Collected data entries
|---|
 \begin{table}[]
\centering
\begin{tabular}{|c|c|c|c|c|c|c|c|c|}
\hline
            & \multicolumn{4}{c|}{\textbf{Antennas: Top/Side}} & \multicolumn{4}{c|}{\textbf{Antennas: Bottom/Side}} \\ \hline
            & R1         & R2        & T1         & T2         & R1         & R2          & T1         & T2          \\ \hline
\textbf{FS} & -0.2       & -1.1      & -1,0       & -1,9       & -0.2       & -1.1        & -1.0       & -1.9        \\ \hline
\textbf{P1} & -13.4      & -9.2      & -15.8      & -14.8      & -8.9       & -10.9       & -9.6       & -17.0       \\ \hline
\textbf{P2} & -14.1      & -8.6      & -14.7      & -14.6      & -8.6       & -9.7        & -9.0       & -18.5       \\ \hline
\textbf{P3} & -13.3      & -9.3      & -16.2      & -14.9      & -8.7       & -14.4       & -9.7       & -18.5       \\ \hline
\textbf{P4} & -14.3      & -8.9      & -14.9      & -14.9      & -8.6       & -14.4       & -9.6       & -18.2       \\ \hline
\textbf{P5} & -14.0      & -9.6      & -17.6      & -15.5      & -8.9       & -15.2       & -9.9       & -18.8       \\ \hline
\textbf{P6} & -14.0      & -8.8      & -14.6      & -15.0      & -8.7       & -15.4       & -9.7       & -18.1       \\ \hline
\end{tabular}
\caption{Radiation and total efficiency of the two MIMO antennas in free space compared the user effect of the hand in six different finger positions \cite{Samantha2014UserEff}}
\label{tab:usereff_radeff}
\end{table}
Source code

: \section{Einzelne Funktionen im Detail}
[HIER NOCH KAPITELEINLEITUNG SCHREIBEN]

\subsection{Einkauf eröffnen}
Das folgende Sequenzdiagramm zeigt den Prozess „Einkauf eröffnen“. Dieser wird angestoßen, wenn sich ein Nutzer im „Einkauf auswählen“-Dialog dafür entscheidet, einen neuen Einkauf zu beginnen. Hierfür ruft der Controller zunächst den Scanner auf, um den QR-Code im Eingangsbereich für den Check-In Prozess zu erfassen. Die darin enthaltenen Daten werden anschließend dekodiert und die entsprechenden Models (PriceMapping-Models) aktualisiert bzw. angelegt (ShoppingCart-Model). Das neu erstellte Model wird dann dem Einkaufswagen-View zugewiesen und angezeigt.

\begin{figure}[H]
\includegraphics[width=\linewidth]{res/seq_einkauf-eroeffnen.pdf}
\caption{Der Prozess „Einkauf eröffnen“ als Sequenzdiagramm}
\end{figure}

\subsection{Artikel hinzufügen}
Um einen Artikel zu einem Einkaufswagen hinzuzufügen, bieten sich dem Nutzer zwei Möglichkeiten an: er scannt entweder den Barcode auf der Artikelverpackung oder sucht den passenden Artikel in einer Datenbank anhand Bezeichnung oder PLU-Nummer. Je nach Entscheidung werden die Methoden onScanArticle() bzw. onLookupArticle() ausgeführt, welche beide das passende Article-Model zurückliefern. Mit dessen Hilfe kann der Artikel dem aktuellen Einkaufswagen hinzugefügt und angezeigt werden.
|---|
_TASK REQUIREMENTS_
Return each line above precisely as written.

_WRITTEN REPLY_
 \begin{table}[]
\centering
\begin{tabular}{|c|c|c|c|c|c|c|c|c|}
\hline
            & \multicolumn{4}{c|}{\textbf{Antennas: Top/Side}} & \multicolumn{4}{c|}{\textbf{Antennas: Bottom/Side}} \\ \hline
            & R1         & R2        & T1         & T2         & R1         & R2          & T1         & T2          \\ \hline
\textbf{FS} & -0.2       & -1.1      & -1,0       & -1,9       & -0.2       & -1.1        & -1.0       & -1.9        \\ \hline
\textbf{P1} & -13.4      & -9.2      & -15.8      & -14.8      & -8.9       & -10.9       & -9.6       & -17.0       \\ \hline
\textbf{P2} & -14.1      & -8.6      & -14.7      & -14.6      & -8.6       & -9.7        & -9.0       & -18.5       \\ \hline
\textbf{P3} & -13.3      & -9.3      & -16.2      & -14.9      & -8.7       & -14.4       & -9.7       & -18.5       \\ \hline
\textbf{P4} & -14.3      & -8.9      & -14.9      & -14.9      & -8.6       & -14.4       & -9.6       & -18.2       \\ \hline
\textbf{P5} & -14.0      & -9.6      & -17.6      & -15.5      & -8.9       & -15.2       & -9.9       & -18.8       \\ \hline
\textbf{P6} & -14.0      & -8.8      & -14.6      & -15.0      & -8.7       & -15.4       & -9.7       & -18.1       \\ \hline
\end{tabular}
\caption{Radiation and total efficiency of the two MIMO antennas in free space compared the user effect of the hand in six different finger positions \cite{Samantha2014UserEff}}
\label{tab:usereff_radeff}
\end{table}
Source code

: \section{Einzelne Funktionen im Detail}
[HIER NOCH KAPITELEINLEITUNG SCHREIBEN]

\subsection{Einkauf eröffnen}
Das folgende Sequenzdiagramm zeigt den Prozess „Einkauf eröffnen“. Dieser wird angestoßen, wenn sich ein Nutzer im „Einkauf auswählen“-Dialog dafür entscheidet, einen neuen Einkauf zu beginnen. Hierfür ruft der Controller zunächst den Scanner auf, um den QR-Code im Eingangsbereich für den Check-In Prozess zu erfassen. Die darin enthaltenen Daten werden anschließend dekodiert und die entsprechenden Models (PriceMapping-Models) aktualisiert bzw. angelegt (ShoppingCart-Model). Das neu erstellte Model wird dann dem Einkaufswagen-View zugewiesen und angezeigt.

\begin{figure}[H]
\includegraphics[width=\linewidth]{res/seq_einkauf-eroeffnen.pdf}
\caption{Der Prozess „Einkauf eröffnen“ als Sequenzdiagramm}
\end{figure}

\subsection{Artikel hinzufügen}
Um einen Artikel zu einem Einkaufswagen hinzuzufügen, bieten sich dem Nutzer zwei Möglichkeiten an: er scannt entweder den Barcode auf der Artikelverpackung oder sucht den passenden Artikel in einer Datenbank anhand Bezeichnung oder PLU-Nummer. Je nach Entscheidung werden die Methoden onScanArticle() bzw. onLookupArticle() ausgeführt, welche beide das passende Article-Model zurückliefern. Mit dessen Hilfe kann der Artikel dem aktuellen Einkaufswagen hinzugefügt und angezeigt werden.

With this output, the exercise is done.